Entries shown:
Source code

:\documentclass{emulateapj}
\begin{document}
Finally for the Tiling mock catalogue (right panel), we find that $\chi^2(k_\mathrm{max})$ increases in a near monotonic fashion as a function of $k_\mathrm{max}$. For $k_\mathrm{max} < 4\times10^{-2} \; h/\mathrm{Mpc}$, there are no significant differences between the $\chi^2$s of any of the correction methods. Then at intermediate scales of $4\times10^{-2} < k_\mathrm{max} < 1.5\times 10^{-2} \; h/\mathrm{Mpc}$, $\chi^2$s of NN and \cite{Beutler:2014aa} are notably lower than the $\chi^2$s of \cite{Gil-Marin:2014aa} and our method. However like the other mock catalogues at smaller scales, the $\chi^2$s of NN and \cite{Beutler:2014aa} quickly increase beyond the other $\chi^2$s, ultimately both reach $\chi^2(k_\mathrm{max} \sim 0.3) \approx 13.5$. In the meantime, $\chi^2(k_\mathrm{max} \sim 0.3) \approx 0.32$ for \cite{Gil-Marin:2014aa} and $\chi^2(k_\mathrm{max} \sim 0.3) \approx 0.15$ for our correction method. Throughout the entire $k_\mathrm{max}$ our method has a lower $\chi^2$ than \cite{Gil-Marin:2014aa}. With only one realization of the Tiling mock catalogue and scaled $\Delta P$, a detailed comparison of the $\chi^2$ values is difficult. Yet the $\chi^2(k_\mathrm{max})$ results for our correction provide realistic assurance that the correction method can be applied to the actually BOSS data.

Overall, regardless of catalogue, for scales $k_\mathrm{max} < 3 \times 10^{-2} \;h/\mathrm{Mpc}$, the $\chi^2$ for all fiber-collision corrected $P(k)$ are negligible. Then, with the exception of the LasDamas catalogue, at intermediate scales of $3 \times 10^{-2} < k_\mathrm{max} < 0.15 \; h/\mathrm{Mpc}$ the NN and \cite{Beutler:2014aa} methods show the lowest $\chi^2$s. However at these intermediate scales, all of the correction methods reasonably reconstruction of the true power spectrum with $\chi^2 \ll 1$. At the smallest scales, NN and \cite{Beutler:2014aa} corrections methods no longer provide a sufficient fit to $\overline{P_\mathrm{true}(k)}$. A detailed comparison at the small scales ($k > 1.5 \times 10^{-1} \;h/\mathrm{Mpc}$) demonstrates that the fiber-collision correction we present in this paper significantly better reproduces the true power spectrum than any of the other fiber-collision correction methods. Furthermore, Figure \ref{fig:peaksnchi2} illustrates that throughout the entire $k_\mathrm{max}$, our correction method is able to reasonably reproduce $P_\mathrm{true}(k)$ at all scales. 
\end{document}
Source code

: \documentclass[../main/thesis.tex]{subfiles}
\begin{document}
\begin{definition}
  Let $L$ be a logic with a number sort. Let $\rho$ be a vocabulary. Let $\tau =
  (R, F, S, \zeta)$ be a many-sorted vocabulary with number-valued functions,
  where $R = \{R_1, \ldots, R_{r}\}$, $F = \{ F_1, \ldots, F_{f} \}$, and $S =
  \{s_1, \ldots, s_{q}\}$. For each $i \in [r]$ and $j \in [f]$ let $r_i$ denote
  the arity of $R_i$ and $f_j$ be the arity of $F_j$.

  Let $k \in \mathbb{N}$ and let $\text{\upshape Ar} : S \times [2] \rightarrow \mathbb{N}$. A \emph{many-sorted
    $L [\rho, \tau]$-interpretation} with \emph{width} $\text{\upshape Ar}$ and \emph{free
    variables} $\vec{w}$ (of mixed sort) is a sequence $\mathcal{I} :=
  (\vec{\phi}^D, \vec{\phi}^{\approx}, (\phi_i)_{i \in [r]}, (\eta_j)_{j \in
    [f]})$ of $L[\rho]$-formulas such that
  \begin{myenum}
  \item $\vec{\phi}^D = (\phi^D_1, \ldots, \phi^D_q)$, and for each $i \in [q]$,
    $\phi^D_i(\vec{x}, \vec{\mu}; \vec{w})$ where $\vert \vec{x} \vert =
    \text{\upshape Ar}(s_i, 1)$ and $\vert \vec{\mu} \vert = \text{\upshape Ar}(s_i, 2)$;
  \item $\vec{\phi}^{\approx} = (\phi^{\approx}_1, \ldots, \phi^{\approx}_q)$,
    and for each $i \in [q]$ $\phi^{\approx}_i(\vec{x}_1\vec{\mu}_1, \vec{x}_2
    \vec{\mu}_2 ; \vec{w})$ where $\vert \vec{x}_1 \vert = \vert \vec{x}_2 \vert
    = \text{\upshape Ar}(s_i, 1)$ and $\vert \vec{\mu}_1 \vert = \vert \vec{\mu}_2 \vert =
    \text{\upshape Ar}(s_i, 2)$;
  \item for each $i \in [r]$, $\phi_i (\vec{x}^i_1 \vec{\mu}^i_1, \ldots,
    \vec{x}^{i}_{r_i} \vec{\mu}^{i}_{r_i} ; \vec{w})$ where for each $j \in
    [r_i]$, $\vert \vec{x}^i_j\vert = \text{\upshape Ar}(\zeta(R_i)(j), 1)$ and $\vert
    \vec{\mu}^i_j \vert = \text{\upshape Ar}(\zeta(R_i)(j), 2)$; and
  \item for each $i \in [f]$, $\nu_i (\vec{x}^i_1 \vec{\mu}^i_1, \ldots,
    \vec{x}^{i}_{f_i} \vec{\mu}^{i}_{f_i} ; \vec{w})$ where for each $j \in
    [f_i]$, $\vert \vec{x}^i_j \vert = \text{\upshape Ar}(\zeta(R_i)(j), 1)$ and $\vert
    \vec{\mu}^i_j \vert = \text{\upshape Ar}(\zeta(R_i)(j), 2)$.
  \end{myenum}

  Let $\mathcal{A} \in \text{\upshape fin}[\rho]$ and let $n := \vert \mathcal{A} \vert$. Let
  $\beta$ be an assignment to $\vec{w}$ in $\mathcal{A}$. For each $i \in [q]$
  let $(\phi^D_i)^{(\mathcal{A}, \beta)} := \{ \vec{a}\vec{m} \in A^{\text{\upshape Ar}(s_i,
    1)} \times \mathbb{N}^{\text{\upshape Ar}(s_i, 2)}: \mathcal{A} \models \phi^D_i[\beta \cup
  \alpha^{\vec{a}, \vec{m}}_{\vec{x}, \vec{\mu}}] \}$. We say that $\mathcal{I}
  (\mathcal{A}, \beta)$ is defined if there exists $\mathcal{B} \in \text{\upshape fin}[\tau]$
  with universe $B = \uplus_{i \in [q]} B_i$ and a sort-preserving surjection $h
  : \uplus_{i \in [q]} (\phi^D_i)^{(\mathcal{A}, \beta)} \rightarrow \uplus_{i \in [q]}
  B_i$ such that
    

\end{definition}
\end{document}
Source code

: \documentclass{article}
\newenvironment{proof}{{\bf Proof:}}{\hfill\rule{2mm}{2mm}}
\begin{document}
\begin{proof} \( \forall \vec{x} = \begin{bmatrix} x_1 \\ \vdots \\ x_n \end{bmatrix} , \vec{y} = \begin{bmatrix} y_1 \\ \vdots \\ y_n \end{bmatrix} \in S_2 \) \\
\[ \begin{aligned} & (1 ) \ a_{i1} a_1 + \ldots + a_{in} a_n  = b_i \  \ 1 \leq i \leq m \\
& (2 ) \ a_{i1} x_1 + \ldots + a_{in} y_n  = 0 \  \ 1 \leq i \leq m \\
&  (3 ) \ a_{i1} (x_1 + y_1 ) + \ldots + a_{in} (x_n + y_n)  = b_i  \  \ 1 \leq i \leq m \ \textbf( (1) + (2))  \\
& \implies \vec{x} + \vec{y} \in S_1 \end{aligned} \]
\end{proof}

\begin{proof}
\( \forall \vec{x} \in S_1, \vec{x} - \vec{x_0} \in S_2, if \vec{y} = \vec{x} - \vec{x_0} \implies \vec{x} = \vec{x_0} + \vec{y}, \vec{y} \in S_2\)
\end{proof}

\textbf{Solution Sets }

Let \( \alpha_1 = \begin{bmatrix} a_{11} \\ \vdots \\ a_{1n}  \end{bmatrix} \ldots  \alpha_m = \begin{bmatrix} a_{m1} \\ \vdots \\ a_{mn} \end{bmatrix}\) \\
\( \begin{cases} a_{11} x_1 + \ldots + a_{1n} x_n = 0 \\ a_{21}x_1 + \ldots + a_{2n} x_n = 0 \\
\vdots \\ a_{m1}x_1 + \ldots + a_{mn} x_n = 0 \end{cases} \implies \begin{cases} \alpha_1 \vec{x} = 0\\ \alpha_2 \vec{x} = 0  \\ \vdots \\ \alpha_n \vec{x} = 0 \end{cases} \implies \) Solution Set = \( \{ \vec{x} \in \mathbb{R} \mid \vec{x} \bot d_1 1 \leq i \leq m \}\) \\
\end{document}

Task instructions: Above are the entries; copy out every line among them that contains the word "textbf".

Task result:
&  (3 ) \ a_{i1} (x_1 + y_1 ) + \ldots + a_{in} (x_n + y_n)  = b_i  \  \ 1 \leq i \leq m \ \textbf( (1) + (2))  \\
\textbf{Solution Sets }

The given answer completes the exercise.